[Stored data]
◆ ◆ ◆

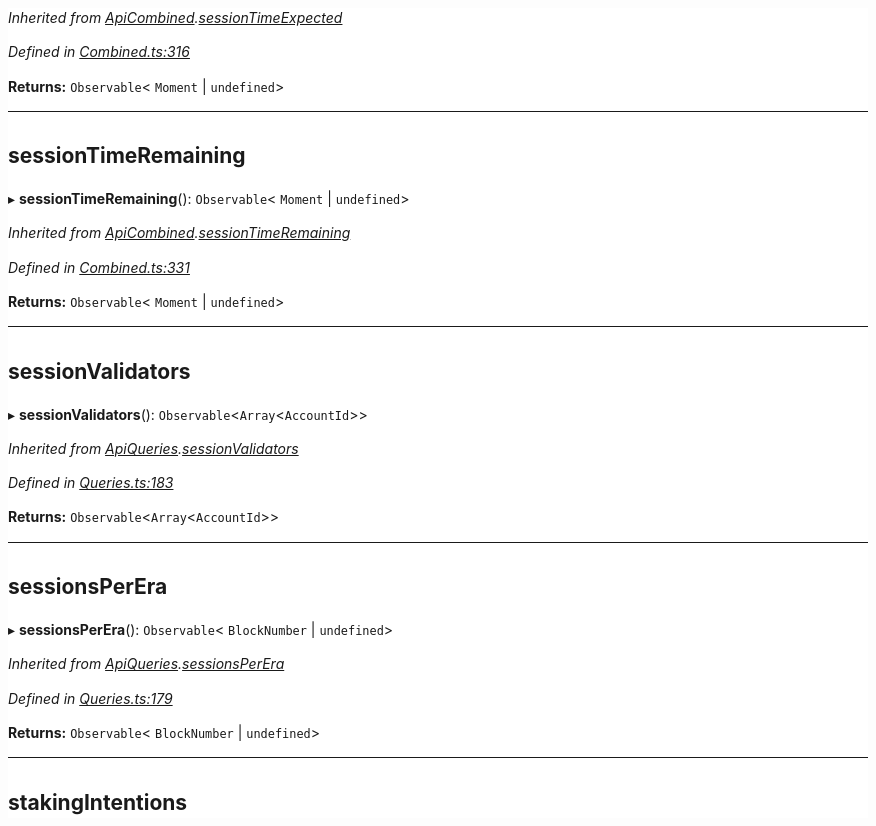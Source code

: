 *Inherited from [ApiCombined](_combined_.apicombined.md).[sessionTimeExpected](_combined_.apicombined.md#sessiontimeexpected)*

*Defined in [Combined.ts:316](https://github.com/polkadot-js/api/blob/5e5f8b8/packages/api-observable/src/Combined.ts#L316)*

**Returns:** `Observable`< `Moment` &#124; `undefined`>

___
<a id="sessiontimeremaining"></a>

##  sessionTimeRemaining

▸ **sessionTimeRemaining**(): `Observable`< `Moment` &#124; `undefined`>

*Inherited from [ApiCombined](_combined_.apicombined.md).[sessionTimeRemaining](_combined_.apicombined.md#sessiontimeremaining)*

*Defined in [Combined.ts:331](https://github.com/polkadot-js/api/blob/5e5f8b8/packages/api-observable/src/Combined.ts#L331)*

**Returns:** `Observable`< `Moment` &#124; `undefined`>

___
<a id="sessionvalidators"></a>

##  sessionValidators

▸ **sessionValidators**(): `Observable`<`Array`<`AccountId`>>

*Inherited from [ApiQueries](_queries_.apiqueries.md).[sessionValidators](_queries_.apiqueries.md#sessionvalidators)*

*Defined in [Queries.ts:183](https://github.com/polkadot-js/api/blob/5e5f8b8/packages/api-observable/src/Queries.ts#L183)*

**Returns:** `Observable`<`Array`<`AccountId`>>

___
<a id="sessionsperera"></a>

##  sessionsPerEra

▸ **sessionsPerEra**(): `Observable`< `BlockNumber` &#124; `undefined`>

*Inherited from [ApiQueries](_queries_.apiqueries.md).[sessionsPerEra](_queries_.apiqueries.md#sessionsperera)*

*Defined in [Queries.ts:179](https://github.com/polkadot-js/api/blob/5e5f8b8/packages/api-observable/src/Queries.ts#L179)*

**Returns:** `Observable`< `BlockNumber` &#124; `undefined`>

___
<a id="stakingintentions"></a>

##  stakingIntentions
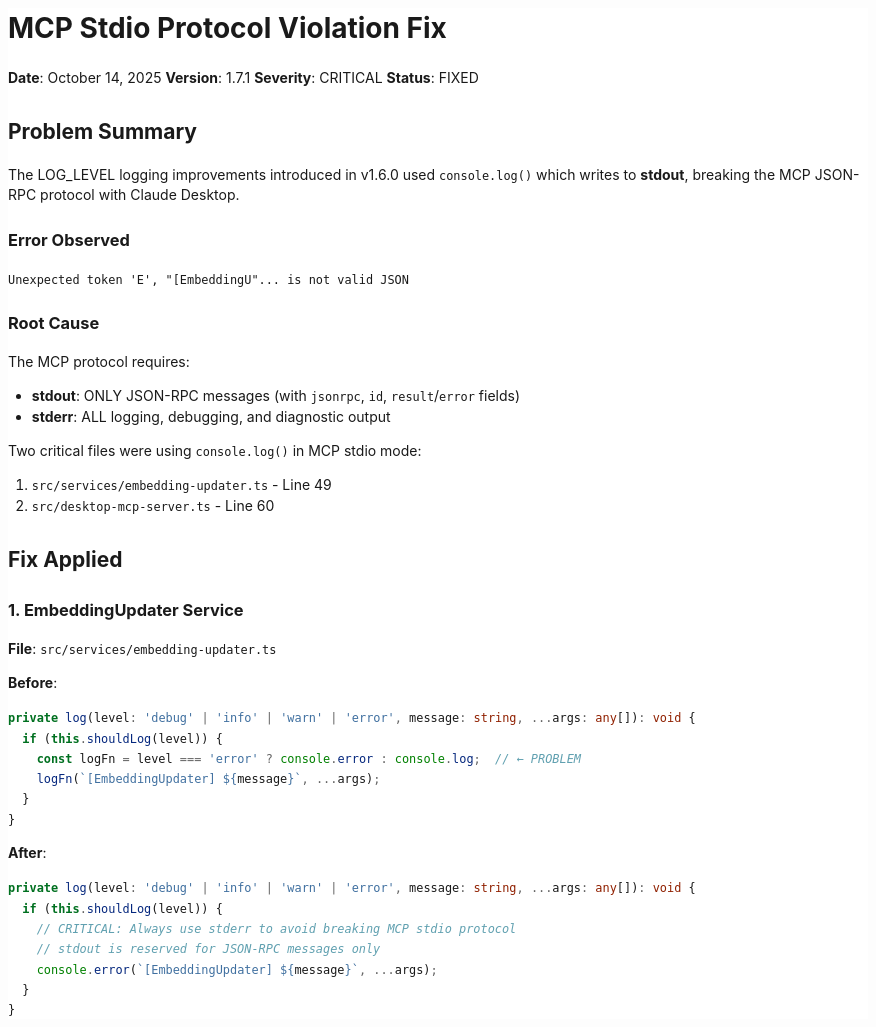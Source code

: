 # MCP Stdio Protocol Violation Fix

**Date**: October 14, 2025
**Version**: 1.7.1
**Severity**: CRITICAL
**Status**: FIXED

## Problem Summary

The LOG_LEVEL logging improvements introduced in v1.6.0 used `console.log()` which writes to **stdout**, breaking the MCP JSON-RPC protocol with Claude Desktop.

### Error Observed
```
Unexpected token 'E', "[EmbeddingU"... is not valid JSON
```

### Root Cause

The MCP protocol requires:
- **stdout**: ONLY JSON-RPC messages (with `jsonrpc`, `id`, `result`/`error` fields)
- **stderr**: ALL logging, debugging, and diagnostic output

Two critical files were using `console.log()` in MCP stdio mode:
1. `src/services/embedding-updater.ts` - Line 49
2. `src/desktop-mcp-server.ts` - Line 60

## Fix Applied

### 1. EmbeddingUpdater Service

**File**: `src/services/embedding-updater.ts`

**Before**:
```typescript
private log(level: 'debug' | 'info' | 'warn' | 'error', message: string, ...args: any[]): void {
  if (this.shouldLog(level)) {
    const logFn = level === 'error' ? console.error : console.log;  // ← PROBLEM
    logFn(`[EmbeddingUpdater] ${message}`, ...args);
  }
}
```

**After**:
```typescript
private log(level: 'debug' | 'info' | 'warn' | 'error', message: string, ...args: any[]): void {
  if (this.shouldLog(level)) {
    // CRITICAL: Always use stderr to avoid breaking MCP stdio protocol
    // stdout is reserved for JSON-RPC messages only
    console.error(`[EmbeddingUpdater] ${message}`, ...args);
  }
}
```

◆ ◆ ◆

▶ Work instruction: Return only those lines of the records that contain the string "stderr".

▶ Expected output:
- **stderr**: ALL logging, debugging, and diagnostic output
    // CRITICAL: Always use stderr to avoid breaking MCP stdio protocol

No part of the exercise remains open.